EXERCISE: Exactly as they appear below, repeat the lines from the one with "means no italics:)" through the one with "in magenta %", and no others.

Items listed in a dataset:
________________________
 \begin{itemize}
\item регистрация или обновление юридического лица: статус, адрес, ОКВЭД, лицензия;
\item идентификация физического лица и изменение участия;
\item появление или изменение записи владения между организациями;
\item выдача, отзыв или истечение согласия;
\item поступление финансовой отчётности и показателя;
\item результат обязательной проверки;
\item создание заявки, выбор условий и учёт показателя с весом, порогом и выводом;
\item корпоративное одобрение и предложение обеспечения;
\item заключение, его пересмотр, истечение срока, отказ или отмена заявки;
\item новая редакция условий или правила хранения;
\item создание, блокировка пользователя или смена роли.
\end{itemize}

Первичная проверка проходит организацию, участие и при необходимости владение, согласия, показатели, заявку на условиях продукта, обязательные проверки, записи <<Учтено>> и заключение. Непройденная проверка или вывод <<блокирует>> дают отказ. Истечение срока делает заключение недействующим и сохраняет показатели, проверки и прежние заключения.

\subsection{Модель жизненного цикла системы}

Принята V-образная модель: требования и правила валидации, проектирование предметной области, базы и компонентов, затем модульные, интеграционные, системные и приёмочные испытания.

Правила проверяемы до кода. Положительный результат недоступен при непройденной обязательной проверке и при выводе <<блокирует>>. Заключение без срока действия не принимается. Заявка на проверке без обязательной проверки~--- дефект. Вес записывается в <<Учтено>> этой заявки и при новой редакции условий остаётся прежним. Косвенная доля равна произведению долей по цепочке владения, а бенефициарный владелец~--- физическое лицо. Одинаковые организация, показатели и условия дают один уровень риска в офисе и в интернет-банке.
________________________
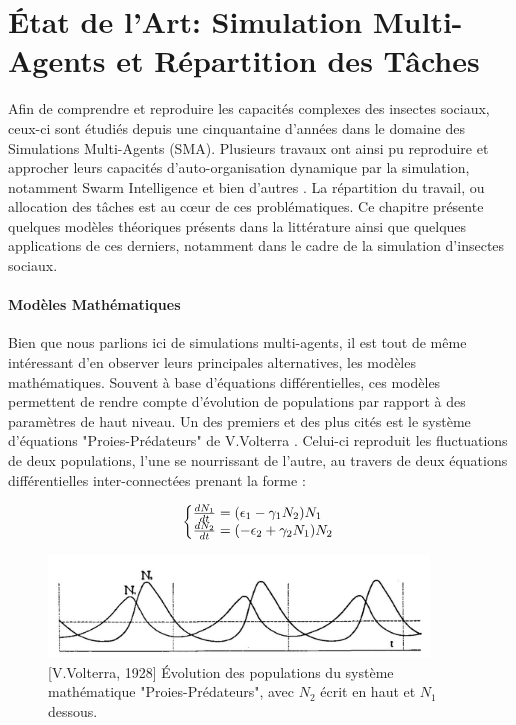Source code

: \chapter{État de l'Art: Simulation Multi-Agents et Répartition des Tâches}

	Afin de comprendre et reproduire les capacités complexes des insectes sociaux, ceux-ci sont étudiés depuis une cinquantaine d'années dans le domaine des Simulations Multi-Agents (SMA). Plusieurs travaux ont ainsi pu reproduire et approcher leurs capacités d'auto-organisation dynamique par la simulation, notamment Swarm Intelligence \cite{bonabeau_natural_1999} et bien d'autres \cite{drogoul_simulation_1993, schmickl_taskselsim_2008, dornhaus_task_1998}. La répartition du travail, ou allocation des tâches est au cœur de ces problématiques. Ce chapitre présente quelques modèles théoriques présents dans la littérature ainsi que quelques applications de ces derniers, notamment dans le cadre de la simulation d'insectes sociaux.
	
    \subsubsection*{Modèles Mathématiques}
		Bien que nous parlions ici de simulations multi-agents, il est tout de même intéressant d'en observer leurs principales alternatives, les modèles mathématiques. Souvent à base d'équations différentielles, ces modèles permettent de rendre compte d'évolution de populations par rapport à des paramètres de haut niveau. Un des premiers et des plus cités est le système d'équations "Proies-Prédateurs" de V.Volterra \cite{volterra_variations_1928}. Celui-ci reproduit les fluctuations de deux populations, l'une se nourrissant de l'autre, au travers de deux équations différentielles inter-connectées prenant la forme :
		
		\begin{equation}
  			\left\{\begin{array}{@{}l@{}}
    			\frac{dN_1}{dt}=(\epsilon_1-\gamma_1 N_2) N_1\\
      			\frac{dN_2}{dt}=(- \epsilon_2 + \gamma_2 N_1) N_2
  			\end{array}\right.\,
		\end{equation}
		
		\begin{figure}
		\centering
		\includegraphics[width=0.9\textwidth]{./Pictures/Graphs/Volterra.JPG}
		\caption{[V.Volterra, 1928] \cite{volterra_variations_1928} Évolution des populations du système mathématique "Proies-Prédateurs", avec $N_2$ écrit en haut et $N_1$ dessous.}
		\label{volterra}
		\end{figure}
________________________
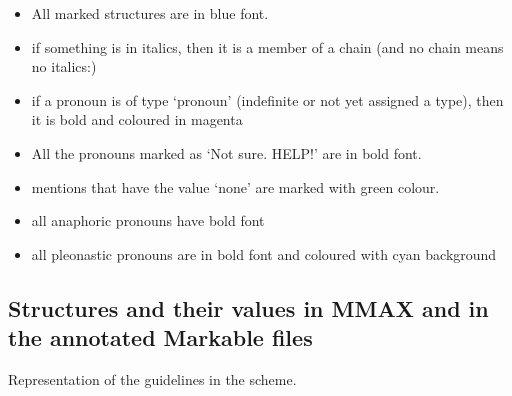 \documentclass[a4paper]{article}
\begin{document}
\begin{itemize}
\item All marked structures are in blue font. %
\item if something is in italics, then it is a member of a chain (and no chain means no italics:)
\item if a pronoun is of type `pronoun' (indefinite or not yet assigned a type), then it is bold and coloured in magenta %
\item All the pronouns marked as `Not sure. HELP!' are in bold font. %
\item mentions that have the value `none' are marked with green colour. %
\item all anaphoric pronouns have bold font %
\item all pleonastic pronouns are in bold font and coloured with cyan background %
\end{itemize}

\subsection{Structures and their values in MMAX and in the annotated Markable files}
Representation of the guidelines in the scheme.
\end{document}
________________________
COMPLETED TASK:
\item if something is in italics, then it is a member of a chain (and no chain means no italics:)
\item if a pronoun is of type `pronoun' (indefinite or not yet assigned a type), then it is bold and coloured in magenta %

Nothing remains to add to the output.